2. Payments. From and after the Effective Date, the Administrative Agent shall make all payments in respect of each Assignee's Assigned Interests (including payments of principal, interest, fees and other amounts) to the Assignor for amounts which have accrued to but excluding the Effective Date and to the respective Assignee for amounts which have accrued from and after the Effective Date.
3. General Provisions.
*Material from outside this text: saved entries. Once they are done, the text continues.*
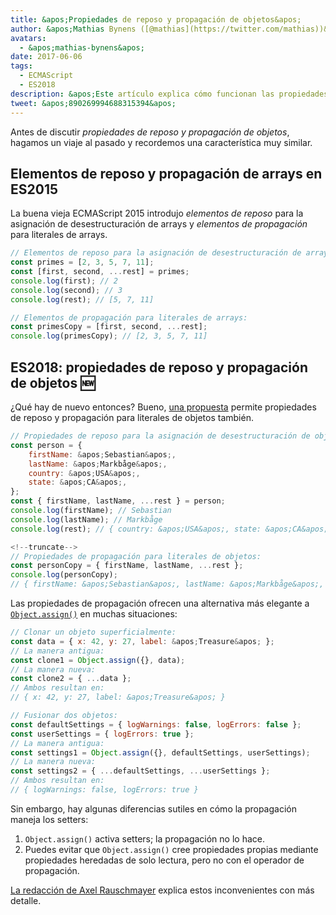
 ```yaml
---
title: &apos;Propiedades de reposo y propagación de objetos&apos;
author: &apos;Mathias Bynens ([@mathias](https://twitter.com/mathias))&apos;
avatars:
  - &apos;mathias-bynens&apos;
date: 2017-06-06
tags:
  - ECMAScript
  - ES2018
description: &apos;Este artículo explica cómo funcionan las propiedades de reposo y propagación de objetos en JavaScript, y revisa los elementos de reposo y propagación de arrays.&apos;
tweet: &apos;890269994688315394&apos;
---
```

Antes de discutir _propiedades de reposo y propagación de objetos_, hagamos un viaje al pasado y recordemos una característica muy similar.

## Elementos de reposo y propagación de arrays en ES2015

La buena vieja ECMAScript 2015 introdujo _elementos de reposo_ para la asignación de desestructuración de arrays y _elementos de propagación_ para literales de arrays.

```js
// Elementos de reposo para la asignación de desestructuración de arrays:
const primes = [2, 3, 5, 7, 11];
const [first, second, ...rest] = primes;
console.log(first); // 2
console.log(second); // 3
console.log(rest); // [5, 7, 11]

// Elementos de propagación para literales de arrays:
const primesCopy = [first, second, ...rest];
console.log(primesCopy); // [2, 3, 5, 7, 11]
```

<feature-support chrome="47"
                 firefox="16"
                 safari="8"
                 nodejs="6"
                 babel="yes"></feature-support>

## ES2018: propiedades de reposo y propagación de objetos 🆕

¿Qué hay de nuevo entonces? Bueno, [una propuesta](https://github.com/tc39/proposal-object-rest-spread) permite propiedades de reposo y propagación para literales de objetos también.

```js
// Propiedades de reposo para la asignación de desestructuración de objetos:
const person = {
    firstName: &apos;Sebastian&apos;,
    lastName: &apos;Markbåge&apos;,
    country: &apos;USA&apos;,
    state: &apos;CA&apos;,
};
const { firstName, lastName, ...rest } = person;
console.log(firstName); // Sebastian
console.log(lastName); // Markbåge
console.log(rest); // { country: &apos;USA&apos;, state: &apos;CA&apos; }

<!--truncate-->
// Propiedades de propagación para literales de objetos:
const personCopy = { firstName, lastName, ...rest };
console.log(personCopy);
// { firstName: &apos;Sebastian&apos;, lastName: &apos;Markbåge&apos;, country: &apos;USA&apos;, state: &apos;CA&apos; }
```

Las propiedades de propagación ofrecen una alternativa más elegante a [`Object.assign()`](https://developer.mozilla.org/en-US/docs/Web/JavaScript/Reference/Global_Objects/Object/assign) en muchas situaciones:

```js
// Clonar un objeto superficialmente:
const data = { x: 42, y: 27, label: &apos;Treasure&apos; };
// La manera antigua:
const clone1 = Object.assign({}, data);
// La manera nueva:
const clone2 = { ...data };
// Ambos resultan en:
// { x: 42, y: 27, label: &apos;Treasure&apos; }

// Fusionar dos objetos:
const defaultSettings = { logWarnings: false, logErrors: false };
const userSettings = { logErrors: true };
// La manera antigua:
const settings1 = Object.assign({}, defaultSettings, userSettings);
// La manera nueva:
const settings2 = { ...defaultSettings, ...userSettings };
// Ambos resultan en:
// { logWarnings: false, logErrors: true }
```

Sin embargo, hay algunas diferencias sutiles en cómo la propagación maneja los setters:

1. `Object.assign()` activa setters; la propagación no lo hace.
1. Puedes evitar que `Object.assign()` cree propiedades propias mediante propiedades heredadas de solo lectura, pero no con el operador de propagación.

[La redacción de Axel Rauschmayer](http://2ality.com/2016/10/rest-spread-properties.html#spread-defines-properties-objectassign-sets-them) explica estos inconvenientes con más detalle.

<feature-support chrome="60"
                 firefox="55"
                 safari="11.1"
                 nodejs="8.6"
                 babel="yes"></feature-support>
This Assignment shall be binding upon, and inure to the benefit of, the parties hereto and their respective successors and assigns. This Assignment may be executed in any number of counterparts, which together shall constitute one instrument. Delivery of an executed counterpart of a signature page of this Assignment by email or telecopy shall be effective as delivery of a manually executed counterpart of this Assignment. This Assignment shall be governed by, and construed in accordance with, the laws of the State of New York.